> DATASET:
****************************************
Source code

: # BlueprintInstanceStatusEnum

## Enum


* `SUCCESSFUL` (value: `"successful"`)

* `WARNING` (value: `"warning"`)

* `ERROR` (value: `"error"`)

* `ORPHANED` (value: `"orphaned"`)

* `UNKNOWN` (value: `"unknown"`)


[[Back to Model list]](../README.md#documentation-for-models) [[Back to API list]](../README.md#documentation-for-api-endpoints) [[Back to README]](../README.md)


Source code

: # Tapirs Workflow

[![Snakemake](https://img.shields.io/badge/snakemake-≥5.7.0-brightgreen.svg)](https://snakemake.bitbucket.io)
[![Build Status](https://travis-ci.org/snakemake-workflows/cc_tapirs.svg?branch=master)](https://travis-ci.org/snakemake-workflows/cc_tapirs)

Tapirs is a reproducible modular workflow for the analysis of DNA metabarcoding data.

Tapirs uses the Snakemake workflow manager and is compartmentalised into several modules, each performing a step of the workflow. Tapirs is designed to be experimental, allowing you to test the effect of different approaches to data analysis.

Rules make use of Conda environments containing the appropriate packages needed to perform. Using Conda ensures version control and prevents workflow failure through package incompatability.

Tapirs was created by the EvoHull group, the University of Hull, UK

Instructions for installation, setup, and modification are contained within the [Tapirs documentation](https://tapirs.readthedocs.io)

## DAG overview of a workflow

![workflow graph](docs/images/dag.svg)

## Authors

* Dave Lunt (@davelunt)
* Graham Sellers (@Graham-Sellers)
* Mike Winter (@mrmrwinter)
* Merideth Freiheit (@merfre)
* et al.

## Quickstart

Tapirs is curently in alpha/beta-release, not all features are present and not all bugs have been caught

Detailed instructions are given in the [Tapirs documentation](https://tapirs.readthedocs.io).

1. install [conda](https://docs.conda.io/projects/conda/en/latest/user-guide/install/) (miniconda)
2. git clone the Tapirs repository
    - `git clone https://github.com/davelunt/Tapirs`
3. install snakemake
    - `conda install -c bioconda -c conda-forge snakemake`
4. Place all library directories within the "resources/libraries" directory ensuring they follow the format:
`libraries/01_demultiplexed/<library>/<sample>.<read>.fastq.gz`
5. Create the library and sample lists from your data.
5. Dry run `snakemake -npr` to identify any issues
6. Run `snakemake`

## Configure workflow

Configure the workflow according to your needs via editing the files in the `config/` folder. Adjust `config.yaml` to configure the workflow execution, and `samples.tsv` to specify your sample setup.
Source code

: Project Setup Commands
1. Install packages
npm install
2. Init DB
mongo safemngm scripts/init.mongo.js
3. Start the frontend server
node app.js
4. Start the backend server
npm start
****************************************
> DIRECTIONS:
Retype the data exactly as it reads.

> RESPONSE:
Source code

: # BlueprintInstanceStatusEnum

## Enum


* `SUCCESSFUL` (value: `"successful"`)

* `WARNING` (value: `"warning"`)

* `ERROR` (value: `"error"`)

* `ORPHANED` (value: `"orphaned"`)

* `UNKNOWN` (value: `"unknown"`)


[[Back to Model list]](../README.md#documentation-for-models) [[Back to API list]](../README.md#documentation-for-api-endpoints) [[Back to README]](../README.md)


Source code

: # Tapirs Workflow

[![Snakemake](https://img.shields.io/badge/snakemake-≥5.7.0-brightgreen.svg)](https://snakemake.bitbucket.io)
[![Build Status](https://travis-ci.org/snakemake-workflows/cc_tapirs.svg?branch=master)](https://travis-ci.org/snakemake-workflows/cc_tapirs)

Tapirs is a reproducible modular workflow for the analysis of DNA metabarcoding data.

Tapirs uses the Snakemake workflow manager and is compartmentalised into several modules, each performing a step of the workflow. Tapirs is designed to be experimental, allowing you to test the effect of different approaches to data analysis.

Rules make use of Conda environments containing the appropriate packages needed to perform. Using Conda ensures version control and prevents workflow failure through package incompatability.

Tapirs was created by the EvoHull group, the University of Hull, UK

Instructions for installation, setup, and modification are contained within the [Tapirs documentation](https://tapirs.readthedocs.io)

## DAG overview of a workflow

![workflow graph](docs/images/dag.svg)

## Authors

* Dave Lunt (@davelunt)
* Graham Sellers (@Graham-Sellers)
* Mike Winter (@mrmrwinter)
* Merideth Freiheit (@merfre)
* et al.

## Quickstart

Tapirs is curently in alpha/beta-release, not all features are present and not all bugs have been caught

Detailed instructions are given in the [Tapirs documentation](https://tapirs.readthedocs.io).

1. install [conda](https://docs.conda.io/projects/conda/en/latest/user-guide/install/) (miniconda)
2. git clone the Tapirs repository
    - `git clone https://github.com/davelunt/Tapirs`
3. install snakemake
    - `conda install -c bioconda -c conda-forge snakemake`
4. Place all library directories within the "resources/libraries" directory ensuring they follow the format:
`libraries/01_demultiplexed/<library>/<sample>.<read>.fastq.gz`
5. Create the library and sample lists from your data.
5. Dry run `snakemake -npr` to identify any issues
6. Run `snakemake`

## Configure workflow

Configure the workflow according to your needs via editing the files in the `config/` folder. Adjust `config.yaml` to configure the workflow execution, and `samples.tsv` to specify your sample setup.
Source code

: Project Setup Commands
1. Install packages
npm install
2. Init DB
mongo safemngm scripts/init.mongo.js
3. Start the frontend server
node app.js
4. Start the backend server
npm start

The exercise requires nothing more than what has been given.